When you studied rotation about a fixed axis, you learned that angular velocity ω describes how fast a body is spinning and angular acceleration α describes how that spin is changing. The key insight extending this to a full rigid body is that every point in the body shares the same ω and α — that is precisely what makes it *rigid*. The body rotates as one piece; no point can spin faster than another.
Yet even though ω is the same for all points, the *linear* velocity varies dramatically with distance from the axis. A point at radius r has speed v = ωr; a point twice as far from the axis moves twice as fast. This is why the tip of a helicopter rotor blade moves near the speed of sound while its root barely moves at all. Similarly, the tangential acceleration (due to changing speed) is aₜ = αr, and the centripetal (normal) acceleration pointing toward the axis is aₙ = ω²r. These two acceleration components are perpendicular: aₜ changes the speed, aₙ changes the direction of velocity. Both grow with radius, so points far from the axis experience much larger total accelerations.

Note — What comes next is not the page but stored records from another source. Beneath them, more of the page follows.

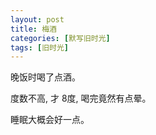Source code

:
 ```yaml
---
layout: post
title: 梅酒
categories: [默写旧时光]
tags: [旧时光]
---
```


晚饭时喝了点酒。

度数不高, 才 8度, 喝完竟然有点晕。

睡眠大概会好一点。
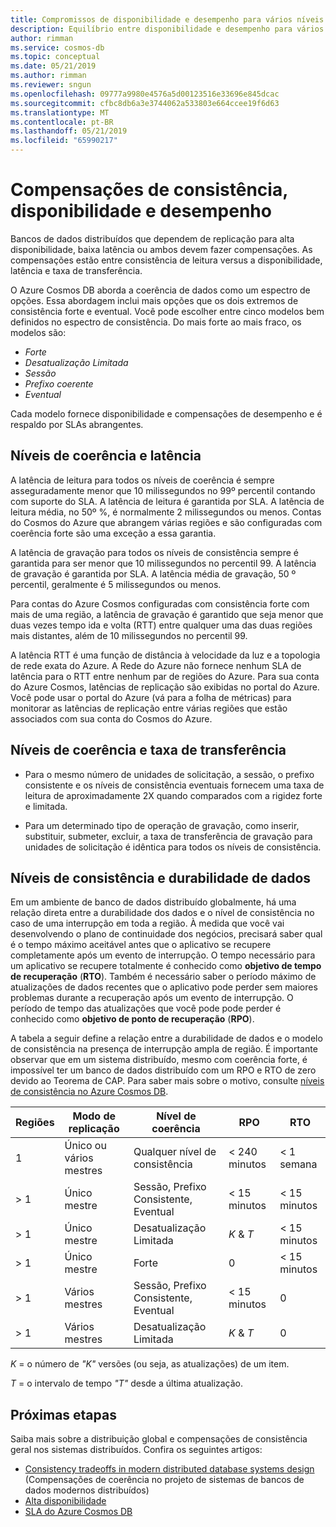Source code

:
 ```yaml
---
title: Compromissos de disponibilidade e desempenho para vários níveis de consistência no Azure Cosmos DB
description: Equilíbrio entre disponibilidade e desempenho para vários níveis de coerência no Azure Cosmos DB.
author: rimman
ms.service: cosmos-db
ms.topic: conceptual
ms.date: 05/21/2019
ms.author: rimman
ms.reviewer: sngun
ms.openlocfilehash: 09777a9980e4576a5d00123516e33696e845dcac
ms.sourcegitcommit: cfbc8db6a3e3744062a533803e664ccee19f6d63
ms.translationtype: MT
ms.contentlocale: pt-BR
ms.lasthandoff: 05/21/2019
ms.locfileid: "65990217"
---
```

# <a name="consistency-availability-and-performance-tradeoffs"></a>Compensações de consistência, disponibilidade e desempenho 

Bancos de dados distribuídos que dependem de replicação para alta disponibilidade, baixa latência ou ambos devem fazer compensações. As compensações estão entre consistência de leitura versus a disponibilidade, latência e taxa de transferência.

O Azure Cosmos DB aborda a coerência de dados como um espectro de opções. Essa abordagem inclui mais opções que os dois extremos de consistência forte e eventual. Você pode escolher entre cinco modelos bem definidos no espectro de consistência. Do mais forte ao mais fraco, os modelos são:

- *Forte*
- *Desatualização Limitada*
- *Sessão*
- *Prefixo coerente*
- *Eventual*

Cada modelo fornece disponibilidade e compensações de desempenho e é respaldo por SLAs abrangentes.

## <a name="consistency-levels-and-latency"></a>Níveis de coerência e latência

A latência de leitura para todos os níveis de coerência é sempre asseguradamente menor que 10 milissegundos no 99º percentil contando com suporte do SLA. A latência de leitura é garantida por SLA. A latência de leitura média, no 50º %, é normalmente 2 milissegundos ou menos. Contas do Cosmos do Azure que abrangem várias regiões e são configuradas com coerência forte são uma exceção a essa garantia.

A latência de gravação para todos os níveis de consistência sempre é garantida para ser menor que 10 milissegundos no percentil 99. A latência de gravação é garantida por SLA. A latência média de gravação, 50 º percentil, geralmente é 5 milissegundos ou menos.

Para contas do Azure Cosmos configuradas com consistência forte com mais de uma região, a latência de gravação é garantido que seja menor que duas vezes tempo ida e volta (RTT) entre qualquer uma das duas regiões mais distantes, além de 10 milissegundos no percentil 99.

A latência RTT é uma função de distância à velocidade da luz e a topologia de rede exata do Azure. A Rede do Azure não fornece nenhum SLA de latência para o RTT entre nenhum par de regiões do Azure. Para sua conta do Azure Cosmos, latências de replicação são exibidas no portal do Azure. Você pode usar o portal do Azure (vá para a folha de métricas) para monitorar as latências de replicação entre várias regiões que estão associados com sua conta do Cosmos do Azure.

## <a name="consistency-levels-and-throughput"></a>Níveis de coerência e taxa de transferência

- Para o mesmo número de unidades de solicitação, a sessão, o prefixo consistente e os níveis de consistência eventuais fornecem uma taxa de leitura de aproximadamente 2X quando comparados com a rigidez forte e limitada.

- Para um determinado tipo de operação de gravação, como inserir, substituir, submeter, excluir, a taxa de transferência de gravação para unidades de solicitação é idêntica para todos os níveis de consistência.

## <a id="rto"></a>Níveis de consistência e durabilidade de dados

Em um ambiente de banco de dados distribuído globalmente, há uma relação direta entre a durabilidade dos dados e o nível de consistência no caso de uma interrupção em toda a região. À medida que você vai desenvolvendo o plano de continuidade dos negócios, precisará saber qual é o tempo máximo aceitável antes que o aplicativo se recupere completamente após um evento de interrupção. O tempo necessário para um aplicativo se recupere totalmente é conhecido como **objetivo de tempo de recuperação** (**RTO**). Também é necessário saber o período máximo de atualizações de dados recentes que o aplicativo pode perder sem maiores problemas durante a recuperação após um evento de interrupção. O período de tempo das atualizações que você pode pode perder é conhecido como **objetivo de ponto de recuperação** (**RPO**).

A tabela a seguir define a relação entre a durabilidade de dados e o modelo de consistência na presença de interrupção ampla de região. É importante observar que em um sistema distribuído, mesmo com coerência forte, é impossível ter um banco de dados distribuído com um RPO e RTO de zero devido ao Teorema de CAP. Para saber mais sobre o motivo, consulte [níveis de consistência no Azure Cosmos DB](consistency-levels.md).

|**Regiões**|**Modo de replicação**|**Nível de coerência**|**RPO**|**RTO**|
|---------|---------|---------|---------|---------|
|1|Único ou vários mestres|Qualquer nível de consistência|< 240 minutos|< 1 semana|
|> 1|Único mestre|Sessão, Prefixo Consistente, Eventual|< 15 minutos|< 15 minutos|
|> 1|Único mestre|Desatualização Limitada|*K* & *T*|< 15 minutos|
|> 1|Único mestre|Forte|0|< 15 minutos|
|> 1|Vários mestres|Sessão, Prefixo Consistente, Eventual|< 15 minutos|0|
|> 1|Vários mestres|Desatualização Limitada|*K* & *T*|0|

*K* = o número de *"K"* versões (ou seja, as atualizações) de um item.

*T* = o intervalo de tempo *"T"* desde a última atualização.

## <a name="next-steps"></a>Próximas etapas

Saiba mais sobre a distribuição global e compensações de consistência geral nos sistemas distribuídos. Confira os seguintes artigos:

- [Consistency tradeoffs in modern distributed database systems design](https://www.computer.org/csdl/magazine/co/2012/02/mco2012020037/13rRUxjyX7k) (Compensações de coerência no projeto de sistemas de bancos de dados modernos distribuídos)
- [Alta disponibilidade](high-availability.md)
- [SLA do Azure Cosmos DB](https://azure.microsoft.com/support/legal/sla/cosmos-db/v1_2/)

The angular quantities ω and α behave exactly like their linear counterparts v and a, just mapped to rotation. The kinematic equations for constant angular acceleration are direct analogues of the constant-acceleration linear equations: θ = θ₀ + ω₀t + ½αt² mirrors x = x₀ + v₀t + ½at², and ω² = ω₀² + 2αΔθ mirrors v² = v₀² + 2aΔx. This analogy is not coincidental — both sets of equations come from the same calculus of integration under constant derivatives.

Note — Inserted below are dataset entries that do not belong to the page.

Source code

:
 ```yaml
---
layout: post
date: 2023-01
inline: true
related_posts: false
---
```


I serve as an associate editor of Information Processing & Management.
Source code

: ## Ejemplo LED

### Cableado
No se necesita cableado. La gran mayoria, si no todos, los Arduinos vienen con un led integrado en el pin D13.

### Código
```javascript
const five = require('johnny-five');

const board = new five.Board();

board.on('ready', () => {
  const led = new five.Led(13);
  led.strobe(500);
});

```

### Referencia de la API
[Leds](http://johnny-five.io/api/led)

Understanding these kinematics sets up the dynamics: torque, moment of inertia, and the rotational form of Newton's second law (τ = Iα) are the rotational equivalents of force, mass, and F = ma. The relationship v = ωr also connects the translational and rotational energy of rolling objects, and it underpins how gears, pulleys, and transmissions convert between torques and speeds. Any time you need to relate linear motion of a point to the rotation of the body it belongs to, v = ωr and aₜ = αr are your starting equations.